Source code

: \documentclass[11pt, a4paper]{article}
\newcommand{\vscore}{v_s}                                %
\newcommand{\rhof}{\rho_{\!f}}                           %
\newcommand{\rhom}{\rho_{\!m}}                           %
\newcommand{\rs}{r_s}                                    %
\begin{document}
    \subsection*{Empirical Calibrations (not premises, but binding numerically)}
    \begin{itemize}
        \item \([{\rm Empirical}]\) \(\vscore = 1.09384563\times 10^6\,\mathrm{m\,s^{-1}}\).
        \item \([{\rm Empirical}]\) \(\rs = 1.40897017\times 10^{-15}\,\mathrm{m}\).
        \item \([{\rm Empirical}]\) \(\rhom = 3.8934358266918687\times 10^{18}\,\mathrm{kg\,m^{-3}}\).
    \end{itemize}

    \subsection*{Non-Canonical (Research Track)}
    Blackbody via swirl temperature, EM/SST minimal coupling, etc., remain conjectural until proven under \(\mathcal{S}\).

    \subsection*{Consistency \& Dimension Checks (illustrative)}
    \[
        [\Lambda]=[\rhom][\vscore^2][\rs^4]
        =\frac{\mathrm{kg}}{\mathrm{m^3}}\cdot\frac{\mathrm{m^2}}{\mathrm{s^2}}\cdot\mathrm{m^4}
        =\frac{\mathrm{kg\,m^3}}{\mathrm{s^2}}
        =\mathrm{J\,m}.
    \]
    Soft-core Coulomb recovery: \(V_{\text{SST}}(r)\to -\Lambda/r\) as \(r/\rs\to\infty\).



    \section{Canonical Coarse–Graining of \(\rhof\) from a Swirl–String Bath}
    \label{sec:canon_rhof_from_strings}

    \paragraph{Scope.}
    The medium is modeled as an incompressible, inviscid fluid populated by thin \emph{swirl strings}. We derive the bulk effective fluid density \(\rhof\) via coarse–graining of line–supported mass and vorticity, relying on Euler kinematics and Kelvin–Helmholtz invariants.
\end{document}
───
### [The task]
Go line by line through the data and copy any that contain "Lambda".

### [Solution to this task]
        [\Lambda]=[\rhom][\vscore^2][\rs^4]
    Soft-core Coulomb recovery: \(V_{\text{SST}}(r)\to -\Lambda/r\) as \(r/\rs\to\infty\).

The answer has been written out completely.